Exames nacionais: PS defende que sem esclarecimentos é “preciso mesmo” um inquérito parlamentar
O PS afirmou esta quarta-feira (16 de setembro) que faltam esclarecimentos do Governo sobre os problemas no processo de digitalização da classificação dos exames nacionais e defendeu que, “a continuar assim”, esta matéria “precisa mesmo de um inquérito parlamentar”.
A posição foi assumida pelo deputado socialista Porfírio Silva no debate, na Assembleia da República, da proposta do BE para a constituição de uma comissão parlamentar de inquérito sobre o processo de classificação digital dos exames nacionais, que será votada na sexta-feira.
Depois de o Chega ter anunciado, esta terça-feira, que votará a favor da iniciativa bloquista, a viabilização da proposta depende do voto favorável do PS, porém Porfírio Silva não adiantou qual será o sentido de voto da bancada.
Na sua intervenção, o socialista acusou o Governo de, com a digitalização da avaliação, ter feito “milhares de alunos, professores e famílias cobaias da imprudência” e considerou que “continuam a faltar respostas”, acrescentando que algumas das explicações dadas até agora contradizem o ministro da Educação, Fernando Alexandre.
O deputado considerou também que, embora o ministro vá “muitas vezes à Assembleia”, opta por “não responder a praticamente nada”.
Para Porfírio Silva, “faltam esclarecimentos, faltam evidências, faltam dados concretos”.
“A continuar assim, o caos nos exames em 2026 precisa mesmo de um inquérito parlamentar. Um inquérito parlamentar sobre o funcionamento do Estado em matérias decisivas da governação”, disse.
O socialista criticou ainda o ministro da Educação, Fernando Alexandre, pela gestão do problema relacionado com a falta de vagas na escola pública, afirmando que, “para não variar”, o governante “começa a apontar o dedo às escolas” por problemas com origem na sua “falta de preparação”.
No encerramento da discussão, que durou cerca de 40 minutos, o ministro dos Assuntos Parlamentares, Carlos Abreu Amorim, interveio para defender a resposta do executivo aos problemas na avaliação dos exames.
“Este Governo não confunde escrutínio com imobilismo, não confunde responsabilidade com medo de decidir. Onde subsistem problemas, corrige-os. Onde houver lugar à responsabilidade, assume-a. E onde Portugal precisar de mudar, este Governo não deixará de agir.
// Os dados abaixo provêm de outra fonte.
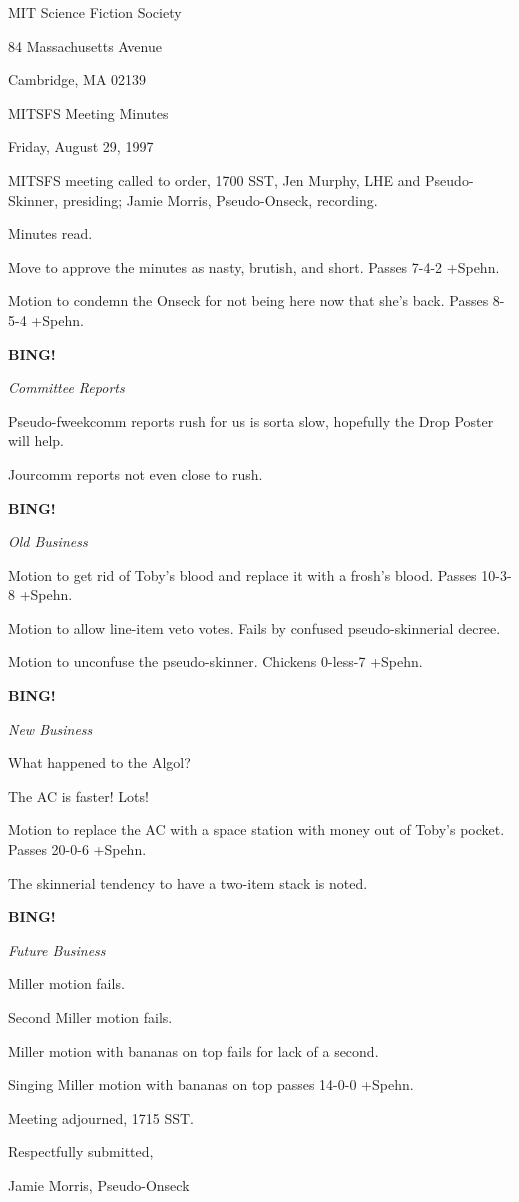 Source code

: \documentclass[12pt]{article}
\newcommand{\bing}{{\bf BING!} }
\newcommand{\goto}[1]{\bing \vskip 12pt \centerline{{\em{#1}}}}
\begin{document}
\begin{center}

MIT Science Fiction Society 

84 Massachusetts Avenue

Cambridge, MA 02139

\vspace{12pt}

MITSFS Meeting Minutes 

Friday, August 29, 1997

\end{center}
 
\vspace{18pt}

\setlength{\parskip}{6pt}

\noindent
MITSFS meeting called to order, 1700 SST,
Jen Murphy, LHE and Pseudo-Skinner, presiding; Jamie Morris, Pseudo-Onseck, recording.

Minutes read.

Move to approve the minutes as nasty, brutish, and short. Passes 7-4-2 +Spehn.

Motion to condemn the Onseck for not being here now that she's back. Passes 8-5-4 +Spehn.

\goto{Committee Reports}

Pseudo-fweekcomm reports rush for us is sorta slow, hopefully the Drop Poster will help.

Jourcomm reports not even close to rush.

\goto{Old Business}

Motion to get rid of Toby's blood and replace it with a frosh's blood. Passes 10-3-8 +Spehn.

Motion to allow line-item veto votes. Fails by confused pseudo-skinnerial decree.

Motion to unconfuse the pseudo-skinner. Chickens 0-less-7 +Spehn.

\goto{New Business}

What happened to the Algol?

The AC is faster! Lots!

Motion to replace the AC with a space station with money out of Toby's pocket. Passes 20-0-6 +Spehn.

The skinnerial tendency to have a two-item stack is noted.

\goto{Future Business}

Miller motion fails.

Second Miller motion fails.

Miller motion with bananas on top fails for lack of a second.

Singing Miller motion with bananas on top passes 14-0-0 +Spehn.

\vspace{12pt}

\noindent
Meeting adjourned, 1715 SST.

\vspace{18pt}

\centerline{Respectfully submitted,}
\centerline{Jamie Morris, Pseudo-Onseck}
\end{document}
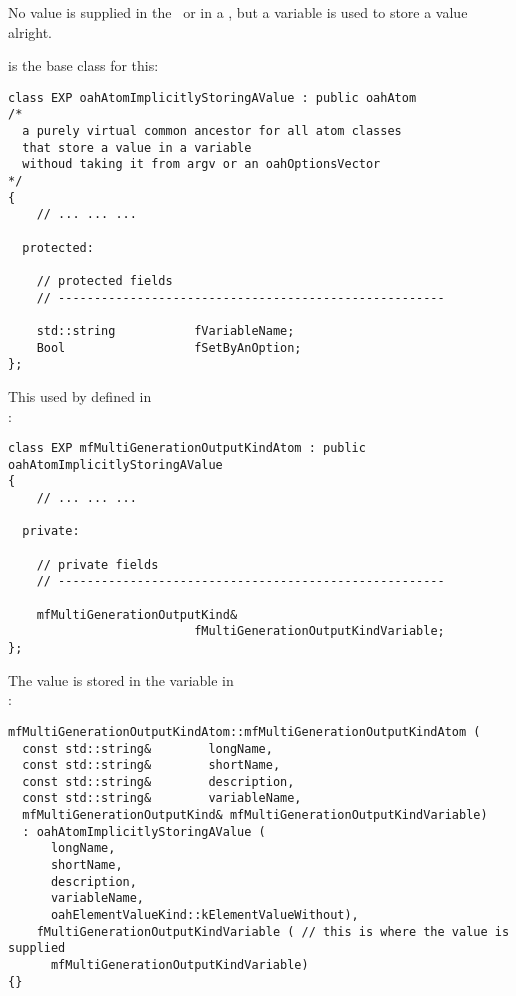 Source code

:No value is supplied in the \CLI\ or in a , but a variable is used to store a value alright.

 is the base class   for this:
\begin{lstlisting}[language=CPlusPlus]
class EXP oahAtomImplicitlyStoringAValue : public oahAtom
/*
  a purely virtual common ancestor for all atom classes
  that store a value in a variable
  withoud taking it from argv or an oahOptionsVector
*/
{
	// ... ... ...

  protected:

    // protected fields
    // ------------------------------------------------------

    std::string           fVariableName;
    Bool                  fSetByAnOption;
};
\end{lstlisting}

This used by  defined in \\
:
\begin{lstlisting}[language=CPlusPlus]
class EXP mfMultiGenerationOutputKindAtom : public oahAtomImplicitlyStoringAValue
{
	// ... ... ...

  private:

    // private fields
    // ------------------------------------------------------

    mfMultiGenerationOutputKind&
                          fMultiGenerationOutputKindVariable;
};
\end{lstlisting}

The value is stored in the variable in \\
:
\begin{lstlisting}[language=CPlusPlus]
mfMultiGenerationOutputKindAtom::mfMultiGenerationOutputKindAtom (
  const std::string&        longName,
  const std::string&        shortName,
  const std::string&        description,
  const std::string&        variableName,
  mfMultiGenerationOutputKind& mfMultiGenerationOutputKindVariable)
  : oahAtomImplicitlyStoringAValue (
      longName,
      shortName,
      description,
      variableName,
      oahElementValueKind::kElementValueWithout),
    fMultiGenerationOutputKindVariable ( // this is where the value is supplied
      mfMultiGenerationOutputKindVariable)
{}
\end{lstlisting}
E que todos nós saibamos assumir as nossas responsabilidades e não embarquemos em flotilhas ideológicas que nunca sabem onde vão parar”, apelou.
A deputada única do BE Andreia Galvão, na abertura do debate, afirmou que “todos os partidos” que “levem a sério” o apuramento de responsabilidades nas avaliações dos exames “certamente darão o seu voto favorável” à proposta bloquista.
A bloquista acusou o ministro da Educação de apresentar “como uma poupança” os problemas que se acabaram por verificar neste processo de avaliação e de deixar por responder “perguntas essenciais” quanto aos motivos para se avançar com esta digitalização e o recurso à Deloitte, para resolver os problemas.
Filipa Pinto, do Livre, reiterou as críticas ao Ministério da Educação e defendeu que o inquérito parlamentar “tem de avançar”, Paula Santos, líder da bancada do PCP, criticou “quem não quer saber o que aconteceu” e o deputado único do JPP, Filipe Sousa, considerou que o inquérito servirá para apurar responsabilidades.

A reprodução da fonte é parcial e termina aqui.